Coming from a monetary policy background I still find it buffing how much more complex is fiscal policy. There’s a substantial number of levers that central bank can use. Still you might call the key rate The Instrument.
When it comes to fiscal policy volume of revenue and spending, their structure and a universe of related issues come into play so that bottom line deficit/surplus alone is far from being an indicator of fiscal policy stance. This not even looking at issues of budget federalism or politics of the budget process.
I gather, this complexity of the topic does not lend it to clear exposition.
The result is, there’s still no decent book on fiscal policy in Russia. I went through a couple of textbooks which were not substantial enough to mention here, before deciding to give a closer look at ‘Budget and fiscal system’
by Mstislav Afanasyev
The book had a promising feature of being authorised by Alexey Kudrin
who was behind many of the current features of the fiscal system including the Reserve fund and NWF, medium term budget planning, fiscal rule etc.

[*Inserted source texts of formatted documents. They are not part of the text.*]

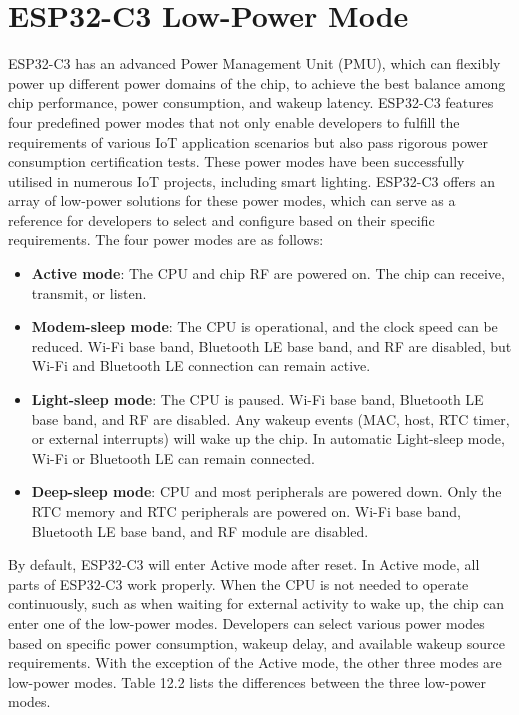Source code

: \documentclass[a4paper,12pt]{book}
\begin{document}
\section{ESP32-C3 Low-Power Mode}
ESP32-C3 has an advanced Power Management Unit (PMU), which can flexibly power up different power domains of the chip, to achieve the best balance among chip performance, power consumption, and wakeup latency. ESP32-C3 features four predefined power modes that not only enable developers to fulfill the requirements of various IoT application scenarios but also pass rigorous power consumption certification tests. These power modes have been successfully utilised in numerous IoT projects, including smart lighting. ESP32-C3 offers an array of low-power solutions for these power modes, which can serve as a reference for developers to select and configure based on their specific requirements. The four power modes are as follows:

\begin{itemize}
    \item \textbf{Active mode}: The CPU and chip RF are powered on. The chip can receive, transmit, or listen.
    \item \textbf{Modem-sleep mode}: The CPU is operational, and the clock speed can be reduced. Wi-Fi base band, Bluetooth LE base band, and RF are disabled, but Wi-Fi and Bluetooth LE connection can remain active.
    \item \textbf{Light-sleep mode}: The CPU is paused. Wi-Fi base band, Bluetooth LE base band, and RF are disabled. Any wakeup events (MAC, host, RTC timer, or external interrupts) will wake up the chip. In automatic Light-sleep mode, Wi-Fi or Bluetooth LE can remain connected.
    \item \textbf{Deep-sleep mode}: CPU and most peripherals are powered down. Only the RTC memory and RTC peripherals are powered on. Wi-Fi base band, Bluetooth LE base band, and RF module are disabled.
\end{itemize}

By default, ESP32-C3 will enter Active mode after reset. In Active mode, all parts of ESP32-C3 work properly. When the CPU is not needed to operate continuously, such as when waiting for external activity to wake up, the chip can enter one of the low-power modes. Developers can select various power modes based on specific power consumption, wakeup delay, and available wakeup source requirements. With the exception of the Active mode, the other three modes are low-power modes. Table 12.2 lists the differences between the three low-power modes.
\end{document}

Having spent a fair amount of time with this book I’ve come to the conclusion that it might be one of the better books on fiscal policy in Russia. But this resulted not because of high quality of the text but because the bar is set at quite a low level.

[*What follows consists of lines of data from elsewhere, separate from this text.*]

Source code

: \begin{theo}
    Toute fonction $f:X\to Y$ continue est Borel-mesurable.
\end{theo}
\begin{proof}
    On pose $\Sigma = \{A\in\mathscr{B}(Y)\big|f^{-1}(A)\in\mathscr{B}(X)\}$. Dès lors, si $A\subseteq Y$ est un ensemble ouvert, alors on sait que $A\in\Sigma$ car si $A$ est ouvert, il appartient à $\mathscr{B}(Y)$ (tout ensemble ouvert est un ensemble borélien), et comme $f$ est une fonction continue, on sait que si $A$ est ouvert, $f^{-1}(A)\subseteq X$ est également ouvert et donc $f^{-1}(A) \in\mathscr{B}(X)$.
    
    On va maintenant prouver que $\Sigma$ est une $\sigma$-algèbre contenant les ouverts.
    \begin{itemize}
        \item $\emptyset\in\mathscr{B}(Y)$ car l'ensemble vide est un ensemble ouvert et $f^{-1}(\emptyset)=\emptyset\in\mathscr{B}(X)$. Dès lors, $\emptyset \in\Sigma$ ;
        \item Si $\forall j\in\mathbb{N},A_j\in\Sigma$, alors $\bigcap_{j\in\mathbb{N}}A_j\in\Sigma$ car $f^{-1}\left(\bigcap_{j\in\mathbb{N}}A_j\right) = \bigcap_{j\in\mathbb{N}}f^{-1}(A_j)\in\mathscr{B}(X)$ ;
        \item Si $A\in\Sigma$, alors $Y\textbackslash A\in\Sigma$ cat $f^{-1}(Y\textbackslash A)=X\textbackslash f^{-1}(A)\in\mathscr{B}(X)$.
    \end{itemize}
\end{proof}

Some of its more visible shortcomings below.
Extensive quotes from the Budget code, weak on economics
The book is basically an introduction into the fiscal law, but it does lack any analysis of the fiscal system from the economics view point. Even such basics as cross country comparative tax burden analysis, efficiency of spending, tax collection efficiency are avoided.
Weak on case studies, examples
The text is close to sterile when it comes to the intersection of law and its application. There’re exactly zero information on problems of fiscal federalism, fiscal discipline on regional and municipal levels and politics seem to be absent from the budget process.

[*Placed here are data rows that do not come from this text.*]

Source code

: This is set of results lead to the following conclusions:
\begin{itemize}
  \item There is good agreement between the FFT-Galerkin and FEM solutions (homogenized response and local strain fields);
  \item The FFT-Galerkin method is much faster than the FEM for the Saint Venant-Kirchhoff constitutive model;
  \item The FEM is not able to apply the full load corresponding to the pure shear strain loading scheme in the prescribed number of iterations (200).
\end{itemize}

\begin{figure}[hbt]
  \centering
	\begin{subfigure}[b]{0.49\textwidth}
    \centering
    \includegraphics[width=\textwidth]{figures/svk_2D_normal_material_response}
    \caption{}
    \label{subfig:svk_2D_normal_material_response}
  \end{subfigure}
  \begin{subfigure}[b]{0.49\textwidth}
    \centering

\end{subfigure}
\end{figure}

The text needs editing: extensive repetitions
The text is written in the this variety of language which you might expect to find in legal papers, but which seems much less appropriate for the textbook. Many paragraphs are word by word repetition of text in the preceding paragraph with the difference being that the same idea applies for example to two levels of the budget system. I think a more thorough editing would allow to cut up to a forth of the text.
The rediculous pie 3d charts
The 3D pie charts (authors favorite type of chart) occupy up to half of the page to show the relationship between two numbers.
Stub chapters: sovereign external lending
The chapter on external lending of the country is basically a plan to write a chapter. In the chapter explicitly devoted to external debt there’s no single example of external lending of any country, not to say discussion of the terms or a purpose of such a loan.
The philosophical chapter fetish
For some reason the book devotes a whole complete chapter on the philosophy of the fiscal system which goes as far as discussing the nature of the state. It tries to cover everything from Thomas Aquinas to Mikhail Bakunin. The reason for this escapes me.
My personal preference would be for more detailed presentation of the core material.
All in all, it is hard to recommend this this book. Text obviously needs work: more cases, examples, less repetitions etc.
To add a constructive touch, here’s a list of sources on fiscal issues which are highly readable: i) Economic Expert Group’s publications
, ii) NIFI’s Financial journal is a good source
but I usually only look at the articles authored by NIFI’s own researchers and skip everything else.